『マリー・ミー』では歌姫を好演!メディアを駆使する表現者ジェニファー・ロペスの敏腕プロデュース力
映画のための初アルバム制作も!主演のみならずプロデューサーとして大活躍
そんなロペスが『ハスラーズ』に続いて女性監督と組んだ『マリー・ミー』では、世界的なスーパースターであるキャット・バルデスを演じている。キャットは常に専用のムービーカメラマンを従え、SNSもフル活用して情報発信。そして音楽界の超新星バスティアン(マルーマ)との結婚式も全世界に生配信する予定だったが、本番直前に彼の浮気が発覚。焦った彼女はステージ上からチャーリー(オーウェン・ウィルソン)にとっさにプロポーズをしてしまう。そうして始まった前代未聞の結婚だったが、彼女はポップスターではない“ありのままの自分”を見てくれるチャーリーに心惹かれていく。

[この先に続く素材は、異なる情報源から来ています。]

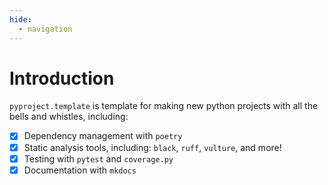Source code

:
 ```yaml
---
hide:
  - navigation
---
```


# Introduction

`pyproject.template` is template for making new python projects with all the bells and whistles, including:

- [x] Dependency management with `poetry`
- [x] Static analysis tools, including: `black`, `ruff`, `vulture`, and more!
- [x] Testing with `pytest` and `coverage.py`
- [x] Documentation with `mkdocs`
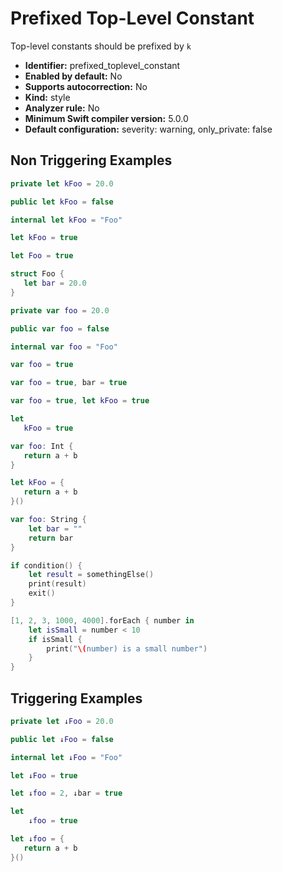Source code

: # Prefixed Top-Level Constant

Top-level constants should be prefixed by `k`

* **Identifier:** prefixed_toplevel_constant
* **Enabled by default:** No
* **Supports autocorrection:** No
* **Kind:** style
* **Analyzer rule:** No
* **Minimum Swift compiler version:** 5.0.0
* **Default configuration:** severity: warning, only_private: false

## Non Triggering Examples

```swift
private let kFoo = 20.0
```

```swift
public let kFoo = false
```

```swift
internal let kFoo = "Foo"
```

```swift
let kFoo = true
```

```swift
let Foo = true
```

```swift
struct Foo {
   let bar = 20.0
}
```

```swift
private var foo = 20.0
```

```swift
public var foo = false
```

```swift
internal var foo = "Foo"
```

```swift
var foo = true
```

```swift
var foo = true, bar = true
```

```swift
var foo = true, let kFoo = true
```

```swift
let
   kFoo = true
```

```swift
var foo: Int {
   return a + b
}
```

```swift
let kFoo = {
   return a + b
}()
```

```swift
var foo: String {
    let bar = ""
    return bar
}
```

```swift
if condition() {
    let result = somethingElse()
    print(result)
    exit()
}
```

```swift
[1, 2, 3, 1000, 4000].forEach { number in
    let isSmall = number < 10
    if isSmall {
        print("\(number) is a small number")
    }
}
```

## Triggering Examples

```swift
private let ↓Foo = 20.0
```

```swift
public let ↓Foo = false
```

```swift
internal let ↓Foo = "Foo"
```

```swift
let ↓Foo = true
```

```swift
let ↓foo = 2, ↓bar = true
```

```swift
let
    ↓foo = true
```

```swift
let ↓foo = {
   return a + b
}()
```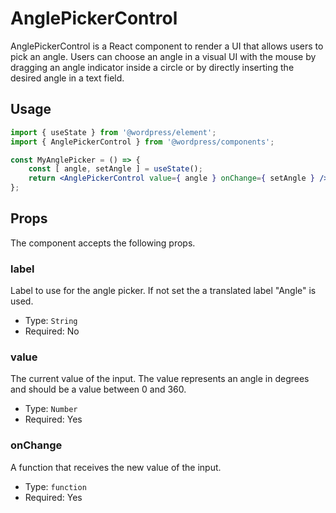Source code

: # AnglePickerControl

AnglePickerControl is a React component to render a UI that allows users to pick an angle.
Users can choose an angle in a visual UI with the mouse by dragging an angle indicator inside a circle or by directly inserting the desired angle in a text field.

## Usage

```jsx
import { useState } from '@wordpress/element';
import { AnglePickerControl } from '@wordpress/components';

const MyAnglePicker = () => {
	const [ angle, setAngle ] = useState();
	return <AnglePickerControl value={ angle } onChange={ setAngle } />;
};
```

## Props

The component accepts the following props.

### label

Label to use for the angle picker. If not set the a translated label "Angle" is used.

-   Type: `String`
-   Required: No

### value

The current value of the input. The value represents an angle in degrees and should be a value between 0 and 360.

-   Type: `Number`
-   Required: Yes

### onChange

A function that receives the new value of the input.

-   Type: `function`
-   Required: Yes
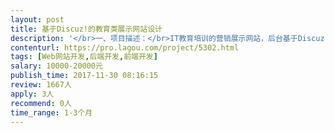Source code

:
 ```yaml
---                
layout: post       
title: 基于Discuz!的教育类展示网站设计           
description: '</br>一、项目描述：</br>IT教育培训的营销展示网站，后台基于Discuz!，前台所有页面需要使用H5+CSS3打造能够自适应的首页（自适应PC+Pad+Phone，以及不同主流分辨率）。后台可以控制绝大多数的主要功能（部分高度独立且不常修改的板块可以接受直接修改网页源码）。要求网站具备很好的做SEO优化的基础，利于推广营销以及搜索引擎爬虫的抓取。要求具有营销及消费心理学基础的设计团队参与设计页面，有能力在必要的时间及节点提出简单的相关建议。</br></br>二、主要功能点：</br>正在运营的网站：www.15pb.com.cn</br>【首页】：庄重、酷炫、主题突出，必须具备“开班时间”、“就业快报”、“学员反馈”这三个模块，其他可自由发挥；</br>【机构介绍】：请参考现有网站的机构介绍（参考模块及部分设计）</br>【教育产品】：需要以较好的创意体现出我们目前的课程</br>【学生园地】：学生作品、学员感言、学员风采、拼搏名人榜、班级动态、校园新闻</br>【新闻报道】：官方公告、媒体报道、行业动态</br>【技术分享】：原创文章、原创视频、学员分享</br>【校企合作】：请参考原网站校企合作</br>｛着陆页｝：</br>1. C语言基础班 动态响应式着陆页</br>2. 全栈软件安全精英班 动态响应式着陆页</br>3. 信息安全培训就业 动态响应式着陆页</br></br>｛论坛｝：</br>有一个能够与整个站点风格相符的样式模板。</br></br>三、可参考产品：</br>我们现在自己的网站： www.15pb.com.cn </br>某培训机构：www.itcast.cn</br></br>四、人员要求：</br>1、有Discuz!的二次开发经验，能够熟练定制Discuz!模板，且能够完成Discuz!后台的一般级别定制；</br>2、精通PHP、Html5、CSS3、Javascript等语言，熟练使用MySQL等关系型数据库等；</br>3、对消费心理学、网络营销有较深入的理解；</br>4、熟悉产品->页面->搜索引擎的对应关系，能够充分考虑到后期SEO优化的潜在需求；</br>5、良好的沟通能力和契约精神。</br>'     
contenturl: https://pro.lagou.com/project/5302.html      
tags: [Web网站开发,后端开发,前端开发]            
salary: 10000-20000元          
publish_time: 2017-11-30 08:16:15         
review: 1667人                   
apply: 3人                   
recommend: 0人                   
time_range: 1-3个月              
---                 
```

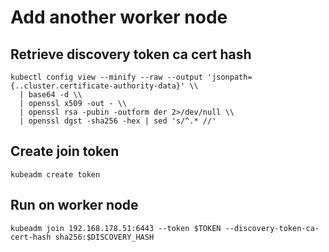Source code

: # Add another worker node
## Retrieve discovery token ca cert hash
```
kubectl config view --minify --raw --output 'jsonpath={..cluster.certificate-authority-data}' \\
  | base64 -d \\
  | openssl x509 -out - \\
  | openssl rsa -pubin -outform der 2>/dev/null \\
  | openssl dgst -sha256 -hex | sed 's/^.* //'
```

## Create join token
`kubeadm create token`

## Run on worker node
`kubeadm join 192.168.178.51:6443 --token $TOKEN --discovery-token-ca-cert-hash sha256:$DISCOVERY_HASH`

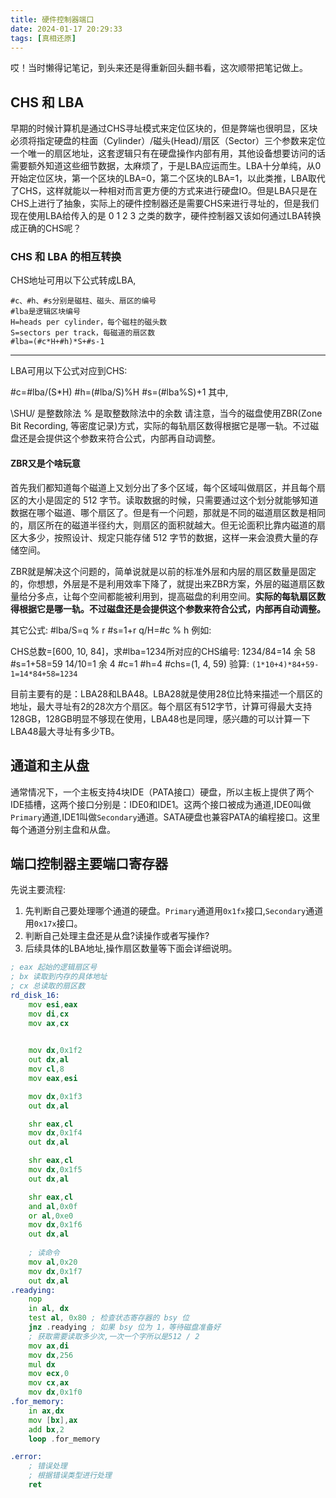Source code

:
 ```yaml
---
title: 硬件控制器端口
date: 2024-01-17 20:29:33
tags: [真相还原]
---
```


哎！当时懒得记笔记，到头来还是得重新回头翻书看，这次顺带把笔记做上。

## CHS 和 LBA

早期的时候计算机是通过CHS寻址模式来定位区块的，但是弊端也很明显，区块必须将指定硬盘的柱面（Cylinder）/磁头(Head)/扇区（Sector）三个参数来定位一个唯一的扇区地址，这套逻辑只有在硬盘操作内部有用，其他设备想要访问的话需要额外知道这些细节数据，太麻烦了，于是LBA应运而生。LBA十分单纯，从0开始定位区块，第一个区块的LBA=0，第二个区块的LBA=1，以此类推，LBA取代了CHS，这样就能以一种相对而言更方便的方式来进行硬盘IO。但是LBA只是在CHS上进行了抽象，实际上的硬件控制器还是需要CHS来进行寻址的，但是我们现在使用LBA给传入的是 0 1 2 3 之类的数字，硬件控制器又该如何通过LBA转换成正确的CHS呢？

### CHS 和 LBA 的相互转换

CHS地址可用以下公式转成LBA,

```
#c、#h、#s分别是磁柱、磁头、扇区的编号
#lba是逻辑区块编号
H=heads per cylinder，每个磁柱的磁头数
S=sectors per track，每磁道的扇区数
#lba=(#c*H+#h)*S+#s-1
```
----------------------------------------------------------------

LBA可用以下公式对应到CHS:

#c=#lba/(S*H)
#h=(#lba/S)%H
#s=(#lba%S)+1
其中,

\SHU/ 是整数除法
% 是取整数除法中的余数
请注意，当今的磁盘使用ZBR(Zone Bit Recording, 等密度记录)方式，实际的每轨扇区数得根据它是哪一轨。不过磁盘还是会提供这个参数来符合公式，内部再自动调整。

#### ZBR又是个啥玩意

首先我们都知道每个磁道上又划分出了多个区域，每个区域叫做扇区，并且每个扇区的大小是固定的 512 字节。读取数据的时候，只需要通过这个划分就能够知道数据在哪个磁道、哪个扇区了。但是有一个问题，那就是不同的磁道扇区数是相同的，扇区所在的磁道半径约大，则扇区的面积就越大。但无论面积比靠内磁道的扇区大多少，按照设计、规定只能存储 512 字节的数据，这样一来会浪费大量的存储空间。

ZBR就是解决这个问题的，简单说就是以前的标准外层和内层的扇区数量是固定的，你想想，外层是不是利用效率下降了，就提出来ZBR方案，外层的磁道扇区数量给分多点，让每个空间都能被利用到，提高磁盘的利用空间。**实际的每轨扇区数得根据它是哪一轨。不过磁盘还是会提供这个参数来符合公式，内部再自动调整。**

其它公式:
#lba/S=q % r
#s=1+r
q/H=#c % h
例如:

CHS总数=[600, 10, 84]，求#lba=1234所对应的CHS编号:
1234/84=14 余 58
#s=1+58=59
14/10=1 余 4
#c=1
#h=4
#chs=(1, 4, 59)
验算: `(1*10+4)*84+59-1=14*84+58=1234`

目前主要有的是：LBA28和LBA48。LBA28就是使用28位比特来描述一个扇区的地址，最大寻址有2的28次方个扇区。每个扇区有512字节，计算可得最大支持128GB，128GB明显不够现在使用，LBA48也是同理，感兴趣的可以计算一下LBA48最大寻址有多少TB。

## 通道和主从盘

通常情况下，一个主板支持4块IDE（PATA接口）硬盘，所以主板上提供了两个IDE插槽，这两个接口分别是：IDE0和IDE1。这两个接口被成为通道,IDE0叫做`Primary`通道,IDE1叫做`Secondary`通道。SATA硬盘也兼容PATA的编程接口。这里每个通道分别主盘和从盘。

## 端口控制器主要端口寄存器

先说主要流程:
1. 先判断自己要处理哪个通道的硬盘。`Primary`通道用`0x1fx`接口,`Secondary`通道用`0x17x`接口。
2. 判断自己处理主盘还是从盘?读操作或者写操作?
3. 后续具体的LBA地址,操作扇区数量等下面会详细说明。

```asm
; eax 起始的逻辑扇区号
; bx 读取到内存的具体地址
; cx 总读取的扇区数
rd_disk_16:
    mov esi,eax
    mov di,cx
    mov ax,cx

    
    mov dx,0x1f2
    out dx,al
    mov cl,8
    mov eax,esi

    mov dx,0x1f3
    out dx,al

    shr eax,cl
    mov dx,0x1f4
    out dx,al

    shr eax,cl
    mov dx,0x1f5
    out dx,al

    shr eax,cl
    and al,0x0f
    or al,0xe0
    mov dx,0x1f6
    out dx,al
    
    ; 读命令
    mov al,0x20
    mov dx,0x1f7
    out dx,al
.readying:
    nop
    in al, dx
    test al, 0x80 ; 检查状态寄存器的 bsy 位
    jnz .readying ; 如果 bsy 位为 1，等待磁盘准备好
    ; 获取需要读取多少次,一次一个字所以是512 / 2
    mov ax,di
    mov dx,256
    mul dx
    mov ecx,0
    mov cx,ax
    mov dx,0x1f0
.for_memory:
    in ax,dx
    mov [bx],ax
    add bx,2
    loop .for_memory

.error:
    ; 错误处理
    ; 根据错误类型进行处理
    ret
```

「この映画は文字通り、セレブであることがどんなことなのか、そのベールの裏側に迫っているのよ」と語るロペスは、「この映画には無駄がなく、すべてに真の目的と楽しみがあるの。音楽映画でもあり、私が大好きなロマンティック・コメディと、演技とダンスと歌、すべてを一緒にしている。それは、私たち全員にとってエキサイティングなことだったわ」と撮影を振り返っている。
また本作では、セットではなくマルーマの実際のコンサートに飛び入り参加して撮影したバスティアンとキャットのパフォーマンスシーンがある。そのことについて米トーク番組「The Tonight Show Starring」で ジミー・ファロンに質問されたロペスは、「私の中のプロデューサーが『これは利用できる』と言ったの」と返答。彼女の提案を快諾したマルーマによって実現したこのシーンでは、サプライズに喜ぶ観客のリアルな反応が作品を盛り上げているので注目してほしい。
今回タイトル曲「マリー・ミー」のほか9曲のオリジナル曲が提供されたが、「この映画で曲を作るのが夢だった」というロペスが映画のためにアルバムを制作するのは実は初めてのこと。喜びや悲しみ、メランコリックといった様々な感情がこもった楽曲はどれも絶品で、アーティストとしての新たな魅力も見せつけている。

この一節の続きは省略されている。